No diagnóstico da transformação digital, a cura possível para o problema da desmaterialização do objecto tardou mas, ainda assim, as plataformas de streaming encontraram um modelo imperfeito mas suficientemente credível para suscitar confiar na sua previsibilidade. Apesar de a indústria se ter deixado manietar por oligarquias como o Spotify e das redes sociais, que apesar da saturação colectiva, viciam como uma droga, e induzem uma sensação de aprisionamento como uma dependência, o que esteve em causa nunca foi a autoralidade.
A robotização vai atacar o último reduto da criação. Não se trata apenas da replicar a cognição humana e assistir em processos como a composição, mistura, masterização e produção mas da incubação de uma nova classe de criadores musicais de conteúdos sem rosto nem cheiro. Que a recente invasão silente de zombies em playlists temáticas (piano, jazz, downtempo), ignorando alguns dos principais protagonistas, já é um sinal dos próximos tempos. A singularidade do processo estará defendida perante a quantificação do resultado? Pode a blockchain proteger o direito legítimo de autor? Estaremos aptos a distinguir o autêntico do artificial? O valor emocional terá potência para objectar a impessoalidade? Seremos potenciais deepfakes de nós mesmos? Quanto tempo levará até reconhecermos o futuro na água? Se a IA ganhar inteligência física, de que forma irá afectar a experiência tangível de um concerto? Ou de um Boiler Room? São muitas questōes, provavelmente respondidas em pouco tempo.

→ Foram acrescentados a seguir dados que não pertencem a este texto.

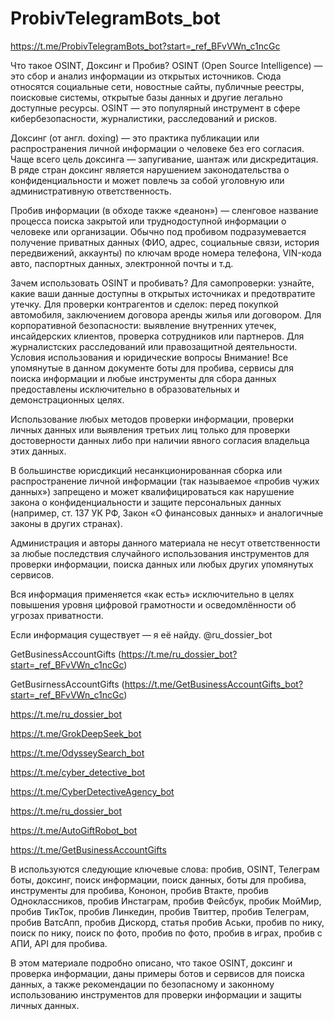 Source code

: # ProbivTelegramBots_bot
https://t.me/ProbivTelegramBots_bot?start=_ref_BFvVWn_c1ncGc


Что такое OSINT, Доксинг и Пробив?
OSINT (Open Source Intelligence) — это сбор и анализ информации из открытых источников. Сюда относятся социальные сети, новостные сайты, публичные реестры, поисковые системы, открытые базы данных и другие легально доступные ресурсы. OSINT — это популярный инструмент в сфере кибербезопасности, журналистики, расследований и рисков.

Доксинг (от англ. doxing) — это практика публикации или распространения личной информации о человеке без его согласия. Чаще всего цель доксинга — запугивание, шантаж или дискредитация. В ряде стран доксинг является нарушением законодательства о конфиденциальности и может повлечь за собой уголовную или административную ответственность.

Пробив информации (в обходе также «деанон») — сленговое название процесса поиска закрытой или труднодоступной информации о человеке или организации. Обычно под пробивом подразумевается получение приватных данных (ФИО, адрес, социальные связи, история передвижений, аккаунты) по ключам вроде номера телефона, VIN-кода авто, паспортных данных, электронной почты и т.д.

Зачем использовать OSINT и пробивать?
Для самопроверки: узнайте, какие ваши данные доступны в открытых источниках и предотвратите утечку.
Для проверки контрагентов и сделок: перед покупкой автомобиля, заключением договора аренды жилья или договором.
Для корпоративной безопасности: выявление внутренних утечек, инсайдерских клиентов, проверка сотрудников или партнеров.
Для журналистских расследований или правозащитной деятельности.
Условия использования и юридические вопросы
Внимание! Все упомянутые в данном документе боты для пробива, сервисы для поиска информации и любые инструменты для сбора данных предоставлены исключительно в образовательных и демонстрационных целях.

Использование любых методов проверки информации, проверки личных данных или выявления третьих лиц только для проверки достоверности данных либо при наличии явного согласия владельца этих данных.

В большинстве юрисдикций несанкционированная сборка или распространение личной информации (так называемое «пробив чужих данных») запрещено и может квалифицироваться как нарушение закона о конфиденциальности и защите персональных данных (например, ст. 137 УК РФ, Закон «О финансовых данных» и аналогичные законы в других странах).

Администрация и авторы данного материала не несут ответственности за любые последствия случайного использования инструментов для проверки информации, поиска данных или любых других упомянутых сервисов.

Вся информация применяется «как есть» исключительно в целях повышения уровня цифровой грамотности и осведомлённости об угрозах приватности.


Если информация существует — я её найду. @ru_dossier_bot  

GetBusinessAccountGifts (https://t.me/ru_dossier_bot?start=_ref_BFvVWn_c1ncGc)

GetBusirnessAccountGifts (https://t.me/GetBusinessAccountGifts_bot?start=_ref_BFvVWn_c1ncGc)

https://t.me/ru_dossier_bot

https://t.me/GrokDeepSeek_bot

https://t.me/OdysseySearch_bot

https://t.me/cyber_detective_bot

https://t.me/CyberDetectiveAgency_bot

https://t.me/ru_dossier_bot

https://t.me/AutoGiftRobot_bot

https://t.me/GetBusinessAccountGifts


В используются следующие ключевые слова: пробив, OSINT, Телеграм боты, доксинг, поиск информации, поиск данных, боты для пробива, инструменты для пробива, Кононон, пробив Втакте, пробив Одноклассников, пробив Инстаграм, пробив Фейсбук, пробик МойМир, пробив ТикТок, пробив Линкедин, пробив Твиттер, пробив Телеграм, пробив ВатсАпп, пробив Дискорд, статья пробив Аськи, пробив по нику, поиск по нику, поиск по фото, пробив по фото, пробив в играх, пробив с АПИ, API для пробива.

В этом материале подробно описано, что такое OSINT, доксинг и проверка информации, даны примеры ботов и сервисов для поиска данных, а также рекомендации по безопасному и законному использованию инструментов для проверки информации и защиты личных данных.
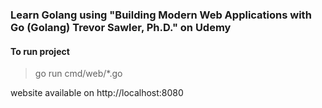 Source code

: ### Learn Golang using "Building Modern Web Applications with Go (Golang) Trevor Sawler, Ph.D." on Udemy

#### To run project
> go run cmd/web/*.go

website available on http://localhost:8080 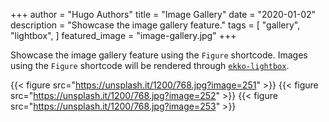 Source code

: +++
author = "Hugo Authors"
title = "Image Gallery"
date = "2020-01-02"
description = "Showcase the image gallery feature."
tags = [
    "gallery",
    "lightbox",
]
featured_image = "image-gallery.jpg"
+++

Showcase the image gallery feature using the `Figure` shortcode. Images using the `Figure` shortcode will be rendered through [`ekko-lightbox`](https://ashleydw.github.io/lightbox/).
<!--more-->

{{< figure src="https://unsplash.it/1200/768.jpg?image=251" >}}
{{< figure src="https://unsplash.it/1200/768.jpg?image=252" >}}
{{< figure src="https://unsplash.it/1200/768.jpg?image=253" >}}
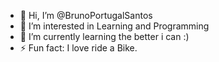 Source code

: - 👋 Hi, I’m @BrunoPortugalSantos
- 👀 I’m interested in Learning and Programming
- 🌱 I’m currently learning the better i can :)
- ⚡ Fun fact: I love ride a Bike.

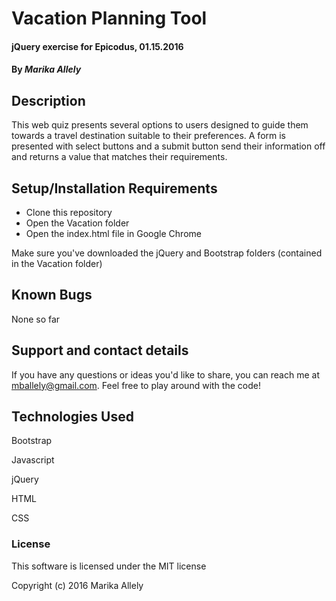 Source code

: # Vacation Planning Tool

#### jQuery exercise for Epicodus, 01.15.2016

#### By _**Marika Allely**_

## Description

This web quiz presents several options to users designed to guide them towards a travel destination suitable to their preferences.  A form is presented with select buttons and a submit button send their information off and returns a value that matches their requirements.

## Setup/Installation Requirements

* Clone this repository
* Open the Vacation folder
* Open the index.html file in Google Chrome

Make sure you've downloaded the jQuery and Bootstrap folders (contained in the Vacation folder)

## Known Bugs

None so far

## Support and contact details

If you have any questions or ideas you'd like to share, you can reach me at mballely@gmail.com.  Feel free to play around with the code!

## Technologies Used

Bootstrap

Javascript

jQuery

HTML

CSS

### License

This software is licensed under the MIT license

Copyright (c) 2016 Marika Allely
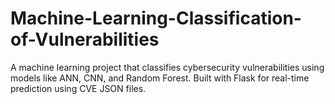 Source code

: # Machine-Learning-Classification-of-Vulnerabilities
A machine learning project that classifies cybersecurity vulnerabilities using models like ANN, CNN, and Random Forest. Built with Flask for real-time prediction using CVE JSON files.
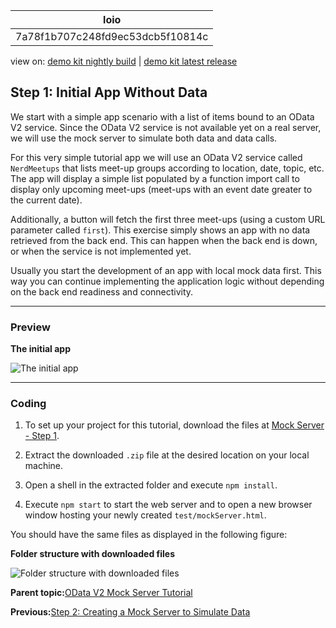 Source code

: <!-- loio7a78f1b707c248fd9ec53dcb5f10814c -->

| loio |
| -----|
| 7a78f1b707c248fd9ec53dcb5f10814c |

<div id="loio">

view on: [demo kit nightly build](https://sdk.openui5.org/nightly/#/topic/7a78f1b707c248fd9ec53dcb5f10814c) | [demo kit latest release](https://sdk.openui5.org/topic/7a78f1b707c248fd9ec53dcb5f10814c)</div>

## Step 1: Initial App Without Data

We start with a simple app scenario with a list of items bound to an OData V2 service. Since the OData V2 service is not available yet on a real server, we will use the mock server to simulate both data and data calls.

For this very simple tutorial app we will use an OData V2 service called `NerdMeetups` that lists meet-up groups according to location, date, topic, etc. The app will display a simple list populated by a function import call to display only upcoming meet-ups \(meet-ups with an event date greater to the current date\).

Additionally, a button will fetch the first three meet-ups \(using a custom URL parameter called `first`\). This exercise simply shows an app with no data retrieved from the back end. This can happen when the back end is down, or when the service is not implemented yet.

Usually you start the development of an app with local mock data first. This way you can continue implementing the application logic without depending on the back end readiness and connectivity.

***

### Preview

  
  
**The initial app**

![](images/loio3a29b22e092e4bf8a549fa2931758673_HiRes.png "The initial app")

***

### Coding

1.  To set up your project for this tutorial, download the files at [Mock Server - Step 1](https://sdk.openui5.org/entity/sap.ui.core.tutorial.mockserver/sample/sap.ui.core.tutorial.mockserver.01).

2.  Extract the downloaded `.zip` file at the desired location on your local machine.
3.  Open a shell in the extracted folder and execute `npm install`.
4.  Execute `npm start` to start the web server and to open a new browser window hosting your newly created `test/mockServer.html`.

You should have the same files as displayed in the following figure:

  
  
**Folder structure with downloaded files**

![](images/loio026a90809d1a4dc5a28e147bc77eb830_HiRes.png "Folder structure with downloaded files")

**Parent topic:**[OData V2 Mock Server Tutorial](OData_V2_Mock_Server_Tutorial_3a9728e.md "In this tutorial, we will explore some advanced features of the OData V2 mock server.")

**Previous:**[Step 2: Creating a Mock Server to Simulate Data](Step_2_Creating_a_Mock_Server_to_Simulate_Data_50897de.md "In this step, we use the OData V2 mock server to add data to our app without dependency to any remote server or system.")

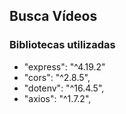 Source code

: ## Busca Vídeos

### Bibliotecas utilizadas

- "express": "^4.19.2"
- "cors": "^2.8.5",
- "dotenv": "^16.4.5",
- "axios": "^1.7.2",
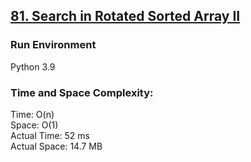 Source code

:## [81. Search in Rotated Sorted Array II](https://leetcode.com/problems/search-in-rotated-sorted-array-ii/)

### Run Environment
Python 3.9

### Time and Space Complexity:
Time: O(n)  
Space: O(1)  
Actual Time: 52 ms  
Actual Space: 14.7 MB
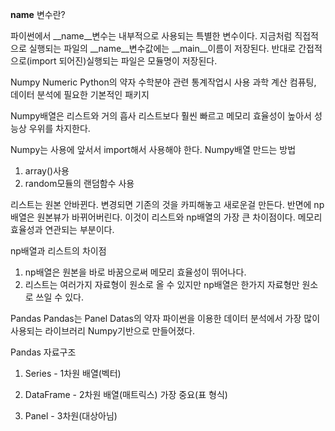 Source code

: __name__ 변수란?

파이썬에서 __name__변수는 내부적으로 사용되는 특별한 변수이다.
지금처럼 직접적으로 실행되는 파일의 __name__변수값에는 __main__이름이 저장된다.
반대로 간접적으로(import 되어진)실행되는 파일은 모듈명이 저장된다.

Numpy
Numeric Python의 약자
수학분야 관련 통계작업시 사용
과학 계산 컴퓨팅, 데이터 분석에 필요한 기본적인 패키지

Numpy배열은 리스트와 거의 흡사
리스트보다 훨씬 빠르고 메모리 효율성이 높아서 성능상 우위를 차지한다.
    
Numpy는 사용에 앞서서 import해서 사용해야 한다.
Numpy배열 만드는 방법
1) array()사용
2) random모듈의 랜덤함수 사용

리스트는 원본 안바뀐다. 변경되면 기존의 것을 카피해놓고 새로운걸 만든다.
반면에 np배열은 원본뷰가 바뀌어버린다.
이것이 리스트와 np배열의 가장 큰 차이점이다.
메모리 효율성과 연관되는 부분이다.

np배열과 리스트의 차이점
1. np배열은 원본을 바로 바꿈으로써 메모리 효율성이 뛰어나다.
2. 리스트는 여러가지 자료형이 원소로 올 수 있지만
    np배열은 한가지 자료형만 원소로 쓰일 수 있다.

Pandas
Pandas는 Panel Datas의 약자
파이썬을 이용한 데이터 분석에서 가장 많이 사용되는 라이브러리
Numpy기반으로 만들어졌다.

Pandas 자료구조
1. Series - 1차원 배열(벡터)

2. DataFrame - 2차원 배열(매트릭스) 가장 중요(표 형식)

3. Panel - 3차원(대상아님)
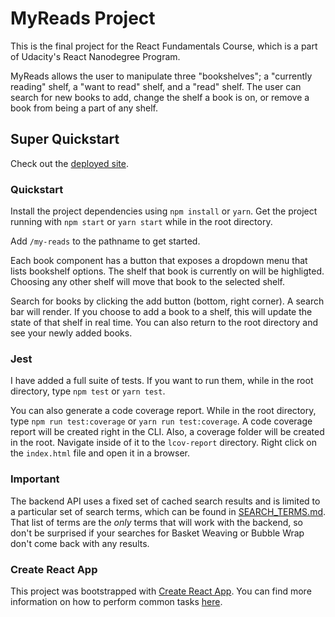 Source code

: # MyReads Project

This is the final project for the React Fundamentals Course, which is a part of Udacity's React Nanodegree Program.

MyReads allows the user to manipulate three "bookshelves"; a "currently reading" shelf, a "want to read" shelf, and a "read" shelf. The user can search for new books to add, change the shelf a book is on, or remove a book from being a part of any shelf.

## Super Quickstart

Check out the <a href="https://clooker.github.io/my-reads/">deployed site</a>.

### Quickstart

Install the project dependencies using `npm install` or `yarn`.
Get the project running with `npm start` or `yarn start` while in the root directory.

Add `/my-reads` to the pathname to get started.

Each book component has a button that exposes a dropdown menu that lists bookshelf options. The shelf that book is currently on will be highligted. Choosing any other shelf will move that book to the selected shelf.

Search for books by clicking the add button (bottom, right corner). A search bar will render. If you choose to add a book to a shelf, this will update the state of that shelf in real time. You can also return to the root directory and see your newly added books.

### Jest

I have added a full suite of tests. If you want to run them, while in the root directory, type `npm test` or `yarn test`.

You can also generate a code coverage report. While in the root directory, type `npm run test:coverage` or `yarn run test:coverage`. A code coverage report will be created right in the CLI. Also, a coverage folder will be created in the root. Navigate inside of it to the `lcov-report` directory. Right click on the `index.html` file and open it in a browser.

### Important

The backend API uses a fixed set of cached search results and is limited to a particular set of search terms, which can be found in [SEARCH_TERMS.md](SEARCH_TERMS.md). That list of terms are the _only_ terms that will work with the backend, so don't be surprised if your searches for Basket Weaving or Bubble Wrap don't come back with any results.

### Create React App

This project was bootstrapped with [Create React App](https://github.com/facebookincubator/create-react-app). You can find more information on how to perform common tasks [here](https://github.com/facebookincubator/create-react-app/blob/master/packages/react-scripts/template/README.md).
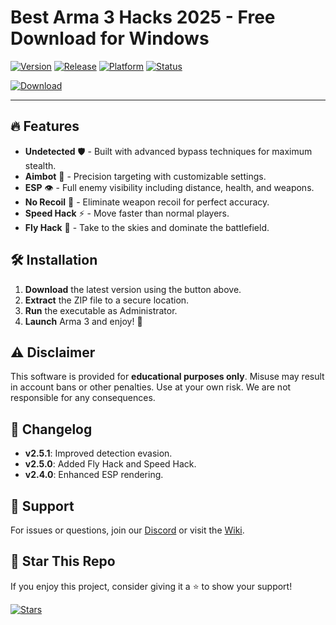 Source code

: # Best Arma 3 Hacks 2025 - Free Download for Windows

[![Version](https://img.shields.io/badge/Version-2.5.1-blue?logo=windows)](https://img.shields.io)
[![Release](https://img.shields.io/badge/Release-2025-green?logo=calendar)](https://img.shields.io)
[![Platform](https://img.shields.io/badge/Platform-Windows-red?logo=windows)](https://img.shields.io)
[![Status](https://img.shields.io/badge/Status-Active-brightgreen?logo=check-circle)](https://img.shields.io)

[![Download](https://img.shields.io/badge/Download-Now-orange?logo=download)](https://app.mediafire.com/bk4iofibrmyqg?0BCD941247C94DA3B0AC9699315E9E4B)

---

## 🔥 Features
- **Undetected** 🛡️ - Built with advanced bypass techniques for maximum stealth.
- **Aimbot** 🎯 - Precision targeting with customizable settings.
- **ESP** 👁️ - Full enemy visibility including distance, health, and weapons.
- **No Recoil** 🔫 - Eliminate weapon recoil for perfect accuracy.
- **Speed Hack** ⚡ - Move faster than normal players.
- **Fly Hack** 🦅 - Take to the skies and dominate the battlefield.

## 🛠️ Installation
1. **Download** the latest version using the button above.
2. **Extract** the ZIP file to a secure location.
3. **Run** the executable as Administrator.
4. **Launch** Arma 3 and enjoy! 🚀

## ⚠️ Disclaimer
This software is provided for **educational purposes only**. Misuse may result in account bans or other penalties. Use at your own risk. We are not responsible for any consequences.

## 📜 Changelog
- **v2.5.1**: Improved detection evasion.
- **v2.5.0**: Added Fly Hack and Speed Hack.
- **v2.4.0**: Enhanced ESP rendering.

## 📌 Support
For issues or questions, join our [Discord](https://discord.gg/example) or visit the [Wiki](https://github.com/example/wiki).

## 🌟 Star This Repo
If you enjoy this project, consider giving it a ⭐ to show your support!

[![Stars](https://img.shields.io/github/stars/example/repo?style=social)](https://github.com/example/repo)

Quanto mais veloz é a mudança, menor a capacidade de reacção. E o culto do indivíduo não ajuda a resolver uma transição que, como todas as outras, tem efeitos colectivos transversais. Nunca o sabor do futuro foi tão agridoce. Se por um lado, se desenvolvem tecnologias fascinantes capazes de descodificar os sons emitidos por animais, e a inteligência artificial pode ser o médico de família do futuro, capaz de detectar cancros com uma precisão impressionante, a sensação de que o conhecimento pode deixar de nos pertencer é perturbadora. É a percepção de resolução de problemas que faz os sistemas inquestionáveis. O controlo cognitivo começa onde termina o irrefutável. O terreno deixa de ser tecnológico e passa a ser político. E é aí que se vai decidir se a cultura democrática na música popular está em risco.
Belas reflexões sobre o estado da arte da inteligência artificial e as suas implicações no futuro. Vão mudar muitas coisas. Trabalho na área da pós produção áudio e temos sentido mudanças graduais no nossos software e fluxos de trabalho. Mais virão, breve e seguramente. Tal como o título, também me pergunto, i agora.